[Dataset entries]
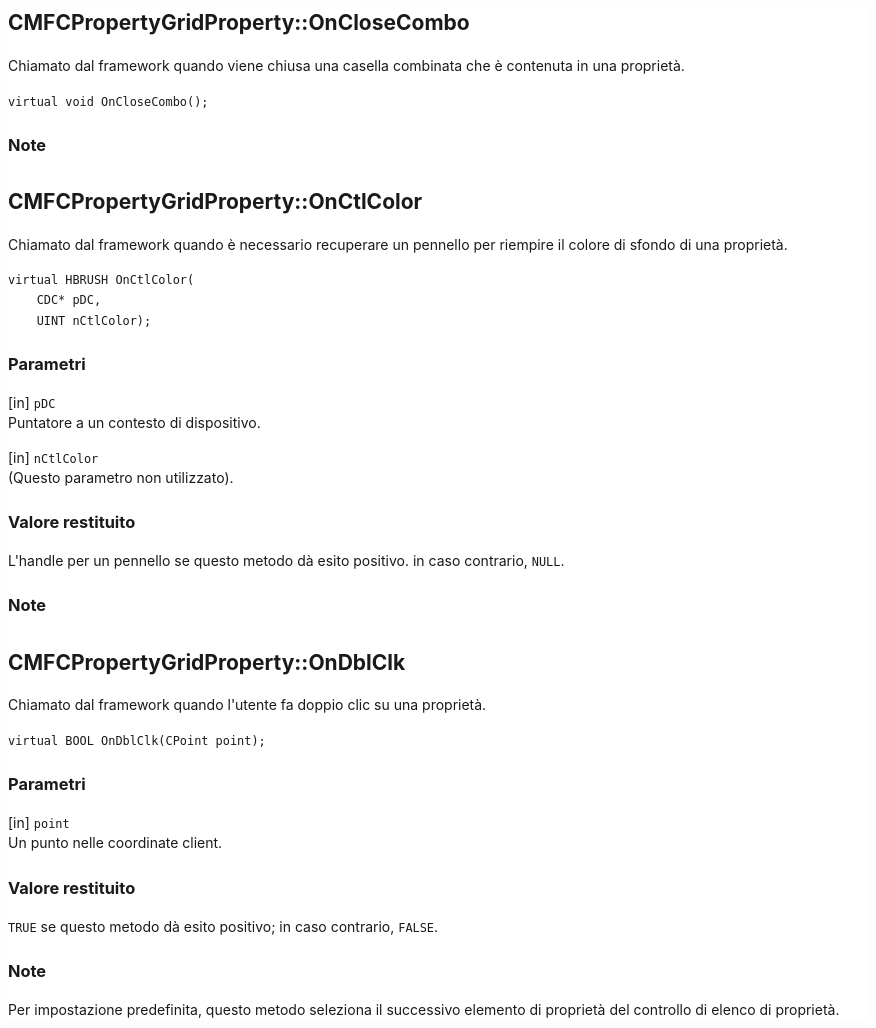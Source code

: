##  <a name="onclosecombo"></a>CMFCPropertyGridProperty::OnCloseCombo  
 Chiamato dal framework quando viene chiusa una casella combinata che è contenuta in una proprietà.  
  
```  
virtual void OnCloseCombo();
```  
  
### <a name="remarks"></a>Note  
  
##  <a name="onctlcolor"></a>CMFCPropertyGridProperty::OnCtlColor  
 Chiamato dal framework quando è necessario recuperare un pennello per riempire il colore di sfondo di una proprietà.  
  
```  
virtual HBRUSH OnCtlColor(
    CDC* pDC,  
    UINT nCtlColor);
```  
  
### <a name="parameters"></a>Parametri  
 [in] `pDC`  
 Puntatore a un contesto di dispositivo.  
  
 [in] `nCtlColor`  
 (Questo parametro non utilizzato).  
  
### <a name="return-value"></a>Valore restituito  
 L'handle per un pennello se questo metodo dà esito positivo. in caso contrario, `NULL`.  
  
### <a name="remarks"></a>Note  
  
##  <a name="ondblclk"></a>CMFCPropertyGridProperty::OnDblClk  
 Chiamato dal framework quando l'utente fa doppio clic su una proprietà.  
  
```  
virtual BOOL OnDblClk(CPoint point);
```  
  
### <a name="parameters"></a>Parametri  
 [in] `point`  
 Un punto nelle coordinate client.  
  
### <a name="return-value"></a>Valore restituito  
 `TRUE` se questo metodo dà esito positivo; in caso contrario, `FALSE`.  
  
### <a name="remarks"></a>Note  
 Per impostazione predefinita, questo metodo seleziona il successivo elemento di proprietà del controllo di elenco di proprietà.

### What is expected
The entries are to be restated word for word, with pictures omitted.

### Answer space
Source code

:##  <a name="onclosecombo"></a>CMFCPropertyGridProperty::OnCloseCombo  
 Chiamato dal framework quando viene chiusa una casella combinata che è contenuta in una proprietà.  
  
```  
virtual void OnCloseCombo();
```  
  
### <a name="remarks"></a>Note  
  
##  <a name="onctlcolor"></a>CMFCPropertyGridProperty::OnCtlColor  
 Chiamato dal framework quando è necessario recuperare un pennello per riempire il colore di sfondo di una proprietà.  
  
```  
virtual HBRUSH OnCtlColor(
    CDC* pDC,  
    UINT nCtlColor);
```  
  
### <a name="parameters"></a>Parametri  
 [in] `pDC`  
 Puntatore a un contesto di dispositivo.  
  
 [in] `nCtlColor`  
 (Questo parametro non utilizzato).  
  
### <a name="return-value"></a>Valore restituito  
 L'handle per un pennello se questo metodo dà esito positivo. in caso contrario, `NULL`.  
  
### <a name="remarks"></a>Note  
  
##  <a name="ondblclk"></a>CMFCPropertyGridProperty::OnDblClk  
 Chiamato dal framework quando l'utente fa doppio clic su una proprietà.  
  
```  
virtual BOOL OnDblClk(CPoint point);
```  
  
### <a name="parameters"></a>Parametri  
 [in] `point`  
 Un punto nelle coordinate client.  
  
### <a name="return-value"></a>Valore restituito  
 `TRUE` se questo metodo dà esito positivo; in caso contrario, `FALSE`.  
  
### <a name="remarks"></a>Note  
 Per impostazione predefinita, questo metodo seleziona il successivo elemento di proprietà del controllo di elenco di proprietà.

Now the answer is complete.